STUDY MATERIAL section start

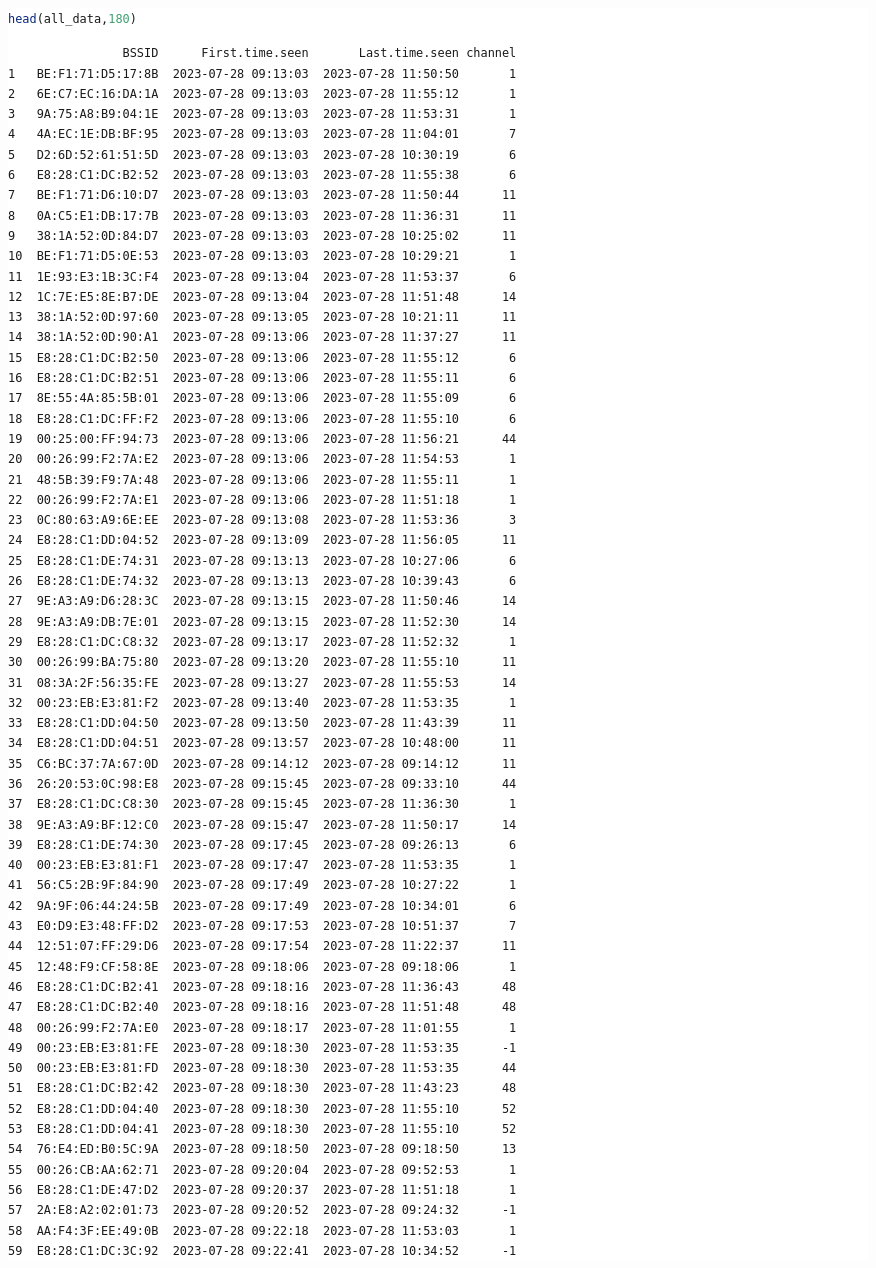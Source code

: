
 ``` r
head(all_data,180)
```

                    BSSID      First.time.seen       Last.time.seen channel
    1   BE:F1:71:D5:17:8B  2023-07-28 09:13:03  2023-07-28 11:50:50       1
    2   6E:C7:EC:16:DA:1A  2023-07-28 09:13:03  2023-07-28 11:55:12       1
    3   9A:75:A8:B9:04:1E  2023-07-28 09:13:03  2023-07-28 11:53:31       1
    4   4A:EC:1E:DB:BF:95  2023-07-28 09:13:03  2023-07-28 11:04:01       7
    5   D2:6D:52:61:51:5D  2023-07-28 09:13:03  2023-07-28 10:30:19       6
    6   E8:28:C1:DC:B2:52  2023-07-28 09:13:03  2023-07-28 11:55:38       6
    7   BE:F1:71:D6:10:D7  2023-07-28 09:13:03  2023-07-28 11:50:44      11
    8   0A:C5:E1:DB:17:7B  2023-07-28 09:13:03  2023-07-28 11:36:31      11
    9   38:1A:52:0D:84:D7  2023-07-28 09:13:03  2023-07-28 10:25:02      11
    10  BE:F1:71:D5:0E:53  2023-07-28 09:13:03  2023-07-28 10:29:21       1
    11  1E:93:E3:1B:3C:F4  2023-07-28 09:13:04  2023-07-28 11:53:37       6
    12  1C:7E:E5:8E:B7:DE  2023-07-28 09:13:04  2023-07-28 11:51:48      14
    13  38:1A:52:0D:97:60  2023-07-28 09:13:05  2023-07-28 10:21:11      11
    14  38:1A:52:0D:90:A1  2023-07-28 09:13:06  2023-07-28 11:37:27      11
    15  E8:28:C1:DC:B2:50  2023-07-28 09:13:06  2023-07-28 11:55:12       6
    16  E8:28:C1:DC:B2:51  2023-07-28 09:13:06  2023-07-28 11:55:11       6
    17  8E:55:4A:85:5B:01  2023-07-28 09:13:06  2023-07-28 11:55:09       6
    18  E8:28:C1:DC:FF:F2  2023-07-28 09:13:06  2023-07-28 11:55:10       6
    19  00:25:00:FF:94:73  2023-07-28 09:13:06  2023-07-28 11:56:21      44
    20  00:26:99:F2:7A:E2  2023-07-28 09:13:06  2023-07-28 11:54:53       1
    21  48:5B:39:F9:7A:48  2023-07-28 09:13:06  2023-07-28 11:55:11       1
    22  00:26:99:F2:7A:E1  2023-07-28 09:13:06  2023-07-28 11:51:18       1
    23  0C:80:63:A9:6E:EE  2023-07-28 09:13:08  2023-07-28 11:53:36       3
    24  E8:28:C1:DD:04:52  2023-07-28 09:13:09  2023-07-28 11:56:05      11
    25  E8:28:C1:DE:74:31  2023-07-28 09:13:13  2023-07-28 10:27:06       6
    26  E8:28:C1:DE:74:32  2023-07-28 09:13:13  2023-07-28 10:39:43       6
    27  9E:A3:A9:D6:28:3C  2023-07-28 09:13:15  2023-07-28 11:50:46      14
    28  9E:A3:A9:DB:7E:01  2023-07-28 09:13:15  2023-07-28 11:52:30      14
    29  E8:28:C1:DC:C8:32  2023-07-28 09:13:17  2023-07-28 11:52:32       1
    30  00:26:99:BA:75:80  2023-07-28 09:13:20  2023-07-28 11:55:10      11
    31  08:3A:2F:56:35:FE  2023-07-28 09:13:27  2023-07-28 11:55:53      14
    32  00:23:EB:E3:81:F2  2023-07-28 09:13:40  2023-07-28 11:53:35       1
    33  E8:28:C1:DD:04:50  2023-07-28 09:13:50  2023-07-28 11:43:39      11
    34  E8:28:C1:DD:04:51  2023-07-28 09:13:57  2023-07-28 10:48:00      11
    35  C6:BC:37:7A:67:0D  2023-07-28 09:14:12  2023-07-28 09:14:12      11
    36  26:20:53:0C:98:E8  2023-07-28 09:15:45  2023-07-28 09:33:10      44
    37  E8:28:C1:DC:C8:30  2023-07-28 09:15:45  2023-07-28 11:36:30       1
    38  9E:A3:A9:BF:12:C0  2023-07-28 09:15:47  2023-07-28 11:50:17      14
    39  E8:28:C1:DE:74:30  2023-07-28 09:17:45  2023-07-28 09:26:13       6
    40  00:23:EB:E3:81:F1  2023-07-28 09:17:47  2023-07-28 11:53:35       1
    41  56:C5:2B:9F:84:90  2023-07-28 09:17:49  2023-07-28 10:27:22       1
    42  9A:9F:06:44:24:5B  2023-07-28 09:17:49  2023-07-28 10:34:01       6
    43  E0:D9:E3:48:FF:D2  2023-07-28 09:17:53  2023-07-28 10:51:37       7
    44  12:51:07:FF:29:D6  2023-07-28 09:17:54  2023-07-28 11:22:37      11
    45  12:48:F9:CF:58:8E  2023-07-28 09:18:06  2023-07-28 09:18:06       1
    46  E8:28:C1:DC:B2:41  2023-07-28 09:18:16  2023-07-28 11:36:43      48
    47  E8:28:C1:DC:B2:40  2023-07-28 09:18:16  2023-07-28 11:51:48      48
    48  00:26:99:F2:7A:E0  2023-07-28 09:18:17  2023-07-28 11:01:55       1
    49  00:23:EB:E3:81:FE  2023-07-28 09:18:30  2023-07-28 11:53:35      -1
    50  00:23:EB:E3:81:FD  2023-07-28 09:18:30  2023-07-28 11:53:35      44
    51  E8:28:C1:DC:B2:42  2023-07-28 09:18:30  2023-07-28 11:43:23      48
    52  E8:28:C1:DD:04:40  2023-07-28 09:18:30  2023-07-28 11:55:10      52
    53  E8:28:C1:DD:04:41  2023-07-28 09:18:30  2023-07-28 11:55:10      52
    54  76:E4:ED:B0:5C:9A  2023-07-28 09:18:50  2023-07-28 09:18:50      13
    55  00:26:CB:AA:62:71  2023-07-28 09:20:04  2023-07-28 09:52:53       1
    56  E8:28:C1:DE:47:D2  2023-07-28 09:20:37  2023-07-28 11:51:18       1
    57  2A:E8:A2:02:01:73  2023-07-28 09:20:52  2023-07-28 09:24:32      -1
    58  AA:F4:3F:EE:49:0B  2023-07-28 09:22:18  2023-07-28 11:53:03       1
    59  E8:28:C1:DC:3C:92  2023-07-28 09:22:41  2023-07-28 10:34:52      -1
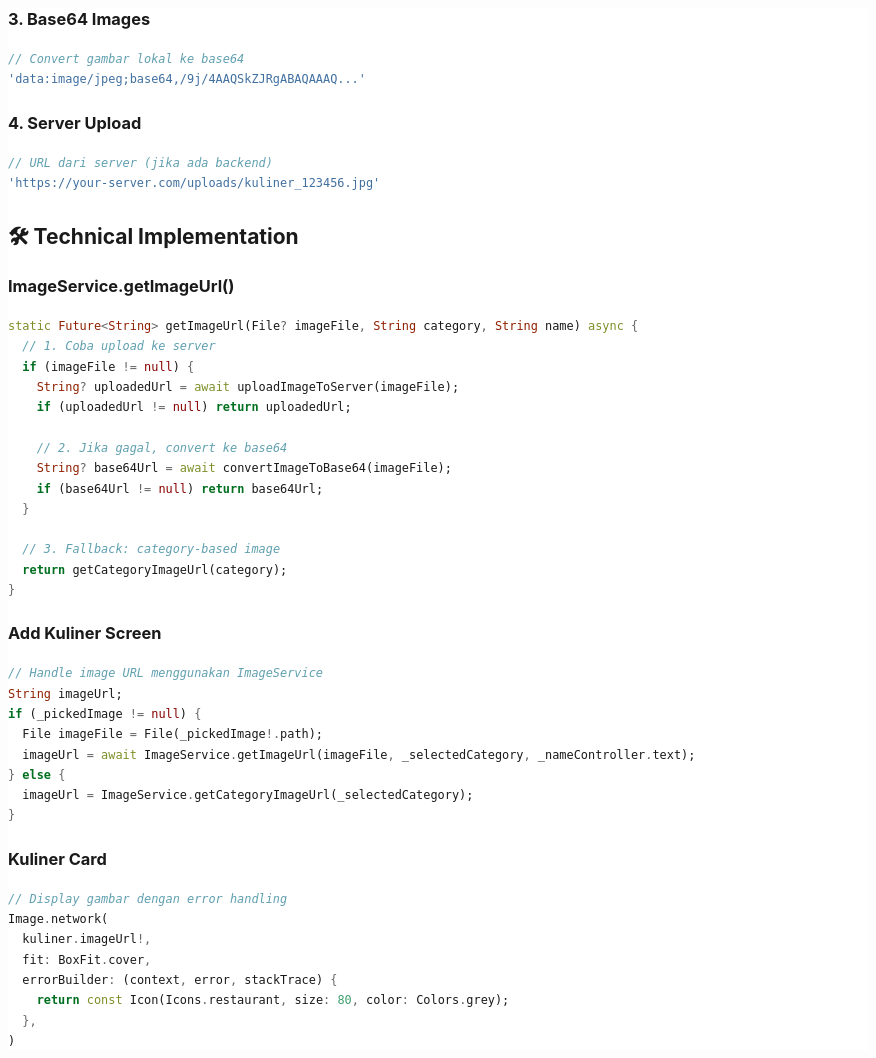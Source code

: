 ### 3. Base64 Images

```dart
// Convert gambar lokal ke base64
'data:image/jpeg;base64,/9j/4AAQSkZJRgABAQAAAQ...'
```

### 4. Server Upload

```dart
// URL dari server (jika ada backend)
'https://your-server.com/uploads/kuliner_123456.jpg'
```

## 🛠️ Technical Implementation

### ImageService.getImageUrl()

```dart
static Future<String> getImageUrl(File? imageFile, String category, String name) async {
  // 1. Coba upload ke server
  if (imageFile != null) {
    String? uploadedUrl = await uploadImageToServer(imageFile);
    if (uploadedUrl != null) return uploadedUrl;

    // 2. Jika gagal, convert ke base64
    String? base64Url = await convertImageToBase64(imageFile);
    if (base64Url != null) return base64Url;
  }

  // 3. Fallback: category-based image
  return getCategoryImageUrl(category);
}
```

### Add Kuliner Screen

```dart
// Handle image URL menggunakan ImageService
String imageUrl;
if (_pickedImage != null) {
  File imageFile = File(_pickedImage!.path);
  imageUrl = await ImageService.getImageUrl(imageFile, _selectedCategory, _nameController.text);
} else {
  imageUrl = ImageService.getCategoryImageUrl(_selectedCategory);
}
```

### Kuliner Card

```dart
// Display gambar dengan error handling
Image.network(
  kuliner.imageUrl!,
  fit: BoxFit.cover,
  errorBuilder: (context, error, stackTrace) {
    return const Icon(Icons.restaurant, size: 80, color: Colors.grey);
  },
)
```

STUDY MATERIAL section end

THE TASK →
Show all lines in the records above that hold "await".

EXERCISE OUTPUT →
    String? uploadedUrl = await uploadImageToServer(imageFile);
    String? base64Url = await convertImageToBase64(imageFile);
  imageUrl = await ImageService.getImageUrl(imageFile, _selectedCategory, _nameController.text);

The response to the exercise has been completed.